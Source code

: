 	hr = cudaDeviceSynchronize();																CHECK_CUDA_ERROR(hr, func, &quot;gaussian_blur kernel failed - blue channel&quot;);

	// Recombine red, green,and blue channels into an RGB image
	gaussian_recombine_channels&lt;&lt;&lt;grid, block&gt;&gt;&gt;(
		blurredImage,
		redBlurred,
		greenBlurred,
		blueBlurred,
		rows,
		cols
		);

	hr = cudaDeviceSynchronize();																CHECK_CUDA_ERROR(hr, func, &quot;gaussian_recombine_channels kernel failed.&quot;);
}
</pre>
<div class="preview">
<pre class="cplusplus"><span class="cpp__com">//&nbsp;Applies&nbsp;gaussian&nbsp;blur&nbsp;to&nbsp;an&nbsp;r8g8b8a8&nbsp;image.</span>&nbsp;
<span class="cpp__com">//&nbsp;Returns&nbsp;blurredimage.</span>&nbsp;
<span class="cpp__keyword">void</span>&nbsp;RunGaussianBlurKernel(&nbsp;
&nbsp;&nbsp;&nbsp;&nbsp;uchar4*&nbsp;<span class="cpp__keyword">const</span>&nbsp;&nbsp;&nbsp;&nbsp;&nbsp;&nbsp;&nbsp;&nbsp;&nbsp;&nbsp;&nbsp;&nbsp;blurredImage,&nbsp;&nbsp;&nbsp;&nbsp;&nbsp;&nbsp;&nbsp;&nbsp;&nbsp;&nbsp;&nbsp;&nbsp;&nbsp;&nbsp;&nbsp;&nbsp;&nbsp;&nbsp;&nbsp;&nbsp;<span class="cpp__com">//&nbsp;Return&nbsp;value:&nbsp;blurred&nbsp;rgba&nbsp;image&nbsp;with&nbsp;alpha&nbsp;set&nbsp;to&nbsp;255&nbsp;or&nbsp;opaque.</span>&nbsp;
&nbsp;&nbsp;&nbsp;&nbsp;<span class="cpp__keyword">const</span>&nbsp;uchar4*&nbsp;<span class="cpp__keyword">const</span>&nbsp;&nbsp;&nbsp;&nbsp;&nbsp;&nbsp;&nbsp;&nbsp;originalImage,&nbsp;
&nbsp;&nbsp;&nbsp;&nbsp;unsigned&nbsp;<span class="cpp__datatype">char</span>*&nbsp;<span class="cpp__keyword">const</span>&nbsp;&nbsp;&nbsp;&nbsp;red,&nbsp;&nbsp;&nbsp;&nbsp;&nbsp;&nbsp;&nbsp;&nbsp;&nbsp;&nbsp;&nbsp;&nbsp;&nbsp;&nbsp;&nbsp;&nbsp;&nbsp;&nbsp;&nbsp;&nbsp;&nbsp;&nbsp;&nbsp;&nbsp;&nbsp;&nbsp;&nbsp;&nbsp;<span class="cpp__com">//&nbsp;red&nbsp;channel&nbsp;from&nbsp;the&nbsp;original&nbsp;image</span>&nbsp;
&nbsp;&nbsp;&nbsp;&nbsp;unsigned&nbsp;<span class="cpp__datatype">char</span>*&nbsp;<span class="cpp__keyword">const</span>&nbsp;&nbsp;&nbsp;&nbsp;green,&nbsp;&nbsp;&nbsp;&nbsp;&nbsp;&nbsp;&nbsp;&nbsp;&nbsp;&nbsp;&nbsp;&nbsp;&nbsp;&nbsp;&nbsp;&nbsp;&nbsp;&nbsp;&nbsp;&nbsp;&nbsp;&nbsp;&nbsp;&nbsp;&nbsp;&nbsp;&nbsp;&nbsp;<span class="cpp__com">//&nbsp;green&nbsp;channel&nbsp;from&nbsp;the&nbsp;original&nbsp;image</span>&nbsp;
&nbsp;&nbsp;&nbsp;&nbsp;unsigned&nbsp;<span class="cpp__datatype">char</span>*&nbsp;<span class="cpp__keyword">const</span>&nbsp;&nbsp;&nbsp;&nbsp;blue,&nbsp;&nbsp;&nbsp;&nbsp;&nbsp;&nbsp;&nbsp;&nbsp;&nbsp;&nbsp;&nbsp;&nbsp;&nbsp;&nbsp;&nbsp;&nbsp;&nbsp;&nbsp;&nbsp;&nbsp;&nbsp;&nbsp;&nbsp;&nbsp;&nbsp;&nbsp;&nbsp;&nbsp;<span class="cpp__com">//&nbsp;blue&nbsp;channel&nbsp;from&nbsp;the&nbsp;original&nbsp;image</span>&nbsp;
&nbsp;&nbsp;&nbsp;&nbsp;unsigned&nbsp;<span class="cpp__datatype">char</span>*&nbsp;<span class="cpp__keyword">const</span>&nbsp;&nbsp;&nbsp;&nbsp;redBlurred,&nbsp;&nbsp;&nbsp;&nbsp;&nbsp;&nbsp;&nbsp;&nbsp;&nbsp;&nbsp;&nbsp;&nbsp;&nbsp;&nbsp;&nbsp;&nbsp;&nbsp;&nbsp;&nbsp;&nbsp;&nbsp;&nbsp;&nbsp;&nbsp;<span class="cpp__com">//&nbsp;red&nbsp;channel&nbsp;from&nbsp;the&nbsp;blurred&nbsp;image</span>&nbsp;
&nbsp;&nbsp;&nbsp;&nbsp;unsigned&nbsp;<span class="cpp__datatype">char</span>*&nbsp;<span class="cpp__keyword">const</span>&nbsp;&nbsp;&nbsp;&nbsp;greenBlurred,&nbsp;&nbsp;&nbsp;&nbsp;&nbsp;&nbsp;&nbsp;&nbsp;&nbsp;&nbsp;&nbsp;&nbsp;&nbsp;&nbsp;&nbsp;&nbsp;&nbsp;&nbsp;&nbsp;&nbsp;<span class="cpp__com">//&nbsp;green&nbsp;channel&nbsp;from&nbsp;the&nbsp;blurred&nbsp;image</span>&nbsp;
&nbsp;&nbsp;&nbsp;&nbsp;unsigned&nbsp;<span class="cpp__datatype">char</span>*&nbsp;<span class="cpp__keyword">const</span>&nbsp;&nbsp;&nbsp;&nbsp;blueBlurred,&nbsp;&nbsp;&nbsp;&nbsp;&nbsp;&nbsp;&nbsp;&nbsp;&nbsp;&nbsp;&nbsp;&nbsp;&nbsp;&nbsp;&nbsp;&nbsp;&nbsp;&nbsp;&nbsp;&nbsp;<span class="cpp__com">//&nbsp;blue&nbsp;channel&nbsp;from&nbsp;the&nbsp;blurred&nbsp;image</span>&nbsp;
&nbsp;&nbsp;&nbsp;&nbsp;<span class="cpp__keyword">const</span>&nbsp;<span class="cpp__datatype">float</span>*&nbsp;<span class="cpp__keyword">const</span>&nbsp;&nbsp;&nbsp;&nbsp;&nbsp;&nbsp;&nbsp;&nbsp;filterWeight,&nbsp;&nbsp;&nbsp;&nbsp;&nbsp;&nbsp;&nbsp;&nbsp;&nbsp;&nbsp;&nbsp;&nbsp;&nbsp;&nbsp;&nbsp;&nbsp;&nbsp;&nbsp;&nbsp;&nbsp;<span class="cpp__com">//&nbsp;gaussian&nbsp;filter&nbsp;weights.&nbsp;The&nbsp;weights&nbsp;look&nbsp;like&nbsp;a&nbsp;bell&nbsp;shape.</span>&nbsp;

..........

BRIEF
The answer should be all the entries, restated with no word changed.

WRITTEN ANSWER
Source code

: 	hr = cudaDeviceSynchronize();																CHECK_CUDA_ERROR(hr, func, &quot;gaussian_blur kernel failed - blue channel&quot;);

	// Recombine red, green,and blue channels into an RGB image
	gaussian_recombine_channels&lt;&lt;&lt;grid, block&gt;&gt;&gt;(
		blurredImage,
		redBlurred,
		greenBlurred,
		blueBlurred,
		rows,
		cols
		);

	hr = cudaDeviceSynchronize();																CHECK_CUDA_ERROR(hr, func, &quot;gaussian_recombine_channels kernel failed.&quot;);
}
</pre>
<div class="preview">
<pre class="cplusplus"><span class="cpp__com">//&nbsp;Applies&nbsp;gaussian&nbsp;blur&nbsp;to&nbsp;an&nbsp;r8g8b8a8&nbsp;image.</span>&nbsp;
<span class="cpp__com">//&nbsp;Returns&nbsp;blurredimage.</span>&nbsp;
<span class="cpp__keyword">void</span>&nbsp;RunGaussianBlurKernel(&nbsp;
&nbsp;&nbsp;&nbsp;&nbsp;uchar4*&nbsp;<span class="cpp__keyword">const</span>&nbsp;&nbsp;&nbsp;&nbsp;&nbsp;&nbsp;&nbsp;&nbsp;&nbsp;&nbsp;&nbsp;&nbsp;blurredImage,&nbsp;&nbsp;&nbsp;&nbsp;&nbsp;&nbsp;&nbsp;&nbsp;&nbsp;&nbsp;&nbsp;&nbsp;&nbsp;&nbsp;&nbsp;&nbsp;&nbsp;&nbsp;&nbsp;&nbsp;<span class="cpp__com">//&nbsp;Return&nbsp;value:&nbsp;blurred&nbsp;rgba&nbsp;image&nbsp;with&nbsp;alpha&nbsp;set&nbsp;to&nbsp;255&nbsp;or&nbsp;opaque.</span>&nbsp;
&nbsp;&nbsp;&nbsp;&nbsp;<span class="cpp__keyword">const</span>&nbsp;uchar4*&nbsp;<span class="cpp__keyword">const</span>&nbsp;&nbsp;&nbsp;&nbsp;&nbsp;&nbsp;&nbsp;&nbsp;originalImage,&nbsp;
&nbsp;&nbsp;&nbsp;&nbsp;unsigned&nbsp;<span class="cpp__datatype">char</span>*&nbsp;<span class="cpp__keyword">const</span>&nbsp;&nbsp;&nbsp;&nbsp;red,&nbsp;&nbsp;&nbsp;&nbsp;&nbsp;&nbsp;&nbsp;&nbsp;&nbsp;&nbsp;&nbsp;&nbsp;&nbsp;&nbsp;&nbsp;&nbsp;&nbsp;&nbsp;&nbsp;&nbsp;&nbsp;&nbsp;&nbsp;&nbsp;&nbsp;&nbsp;&nbsp;&nbsp;<span class="cpp__com">//&nbsp;red&nbsp;channel&nbsp;from&nbsp;the&nbsp;original&nbsp;image</span>&nbsp;
&nbsp;&nbsp;&nbsp;&nbsp;unsigned&nbsp;<span class="cpp__datatype">char</span>*&nbsp;<span class="cpp__keyword">const</span>&nbsp;&nbsp;&nbsp;&nbsp;green,&nbsp;&nbsp;&nbsp;&nbsp;&nbsp;&nbsp;&nbsp;&nbsp;&nbsp;&nbsp;&nbsp;&nbsp;&nbsp;&nbsp;&nbsp;&nbsp;&nbsp;&nbsp;&nbsp;&nbsp;&nbsp;&nbsp;&nbsp;&nbsp;&nbsp;&nbsp;&nbsp;&nbsp;<span class="cpp__com">//&nbsp;green&nbsp;channel&nbsp;from&nbsp;the&nbsp;original&nbsp;image</span>&nbsp;
&nbsp;&nbsp;&nbsp;&nbsp;unsigned&nbsp;<span class="cpp__datatype">char</span>*&nbsp;<span class="cpp__keyword">const</span>&nbsp;&nbsp;&nbsp;&nbsp;blue,&nbsp;&nbsp;&nbsp;&nbsp;&nbsp;&nbsp;&nbsp;&nbsp;&nbsp;&nbsp;&nbsp;&nbsp;&nbsp;&nbsp;&nbsp;&nbsp;&nbsp;&nbsp;&nbsp;&nbsp;&nbsp;&nbsp;&nbsp;&nbsp;&nbsp;&nbsp;&nbsp;&nbsp;<span class="cpp__com">//&nbsp;blue&nbsp;channel&nbsp;from&nbsp;the&nbsp;original&nbsp;image</span>&nbsp;
&nbsp;&nbsp;&nbsp;&nbsp;unsigned&nbsp;<span class="cpp__datatype">char</span>*&nbsp;<span class="cpp__keyword">const</span>&nbsp;&nbsp;&nbsp;&nbsp;redBlurred,&nbsp;&nbsp;&nbsp;&nbsp;&nbsp;&nbsp;&nbsp;&nbsp;&nbsp;&nbsp;&nbsp;&nbsp;&nbsp;&nbsp;&nbsp;&nbsp;&nbsp;&nbsp;&nbsp;&nbsp;&nbsp;&nbsp;&nbsp;&nbsp;<span class="cpp__com">//&nbsp;red&nbsp;channel&nbsp;from&nbsp;the&nbsp;blurred&nbsp;image</span>&nbsp;
&nbsp;&nbsp;&nbsp;&nbsp;unsigned&nbsp;<span class="cpp__datatype">char</span>*&nbsp;<span class="cpp__keyword">const</span>&nbsp;&nbsp;&nbsp;&nbsp;greenBlurred,&nbsp;&nbsp;&nbsp;&nbsp;&nbsp;&nbsp;&nbsp;&nbsp;&nbsp;&nbsp;&nbsp;&nbsp;&nbsp;&nbsp;&nbsp;&nbsp;&nbsp;&nbsp;&nbsp;&nbsp;<span class="cpp__com">//&nbsp;green&nbsp;channel&nbsp;from&nbsp;the&nbsp;blurred&nbsp;image</span>&nbsp;
&nbsp;&nbsp;&nbsp;&nbsp;unsigned&nbsp;<span class="cpp__datatype">char</span>*&nbsp;<span class="cpp__keyword">const</span>&nbsp;&nbsp;&nbsp;&nbsp;blueBlurred,&nbsp;&nbsp;&nbsp;&nbsp;&nbsp;&nbsp;&nbsp;&nbsp;&nbsp;&nbsp;&nbsp;&nbsp;&nbsp;&nbsp;&nbsp;&nbsp;&nbsp;&nbsp;&nbsp;&nbsp;<span class="cpp__com">//&nbsp;blue&nbsp;channel&nbsp;from&nbsp;the&nbsp;blurred&nbsp;image</span>&nbsp;
&nbsp;&nbsp;&nbsp;&nbsp;<span class="cpp__keyword">const</span>&nbsp;<span class="cpp__datatype">float</span>*&nbsp;<span class="cpp__keyword">const</span>&nbsp;&nbsp;&nbsp;&nbsp;&nbsp;&nbsp;&nbsp;&nbsp;filterWeight,&nbsp;&nbsp;&nbsp;&nbsp;&nbsp;&nbsp;&nbsp;&nbsp;&nbsp;&nbsp;&nbsp;&nbsp;&nbsp;&nbsp;&nbsp;&nbsp;&nbsp;&nbsp;&nbsp;&nbsp;<span class="cpp__com">//&nbsp;gaussian&nbsp;filter&nbsp;weights.&nbsp;The&nbsp;weights&nbsp;look&nbsp;like&nbsp;a&nbsp;bell&nbsp;shape.</span>&nbsp;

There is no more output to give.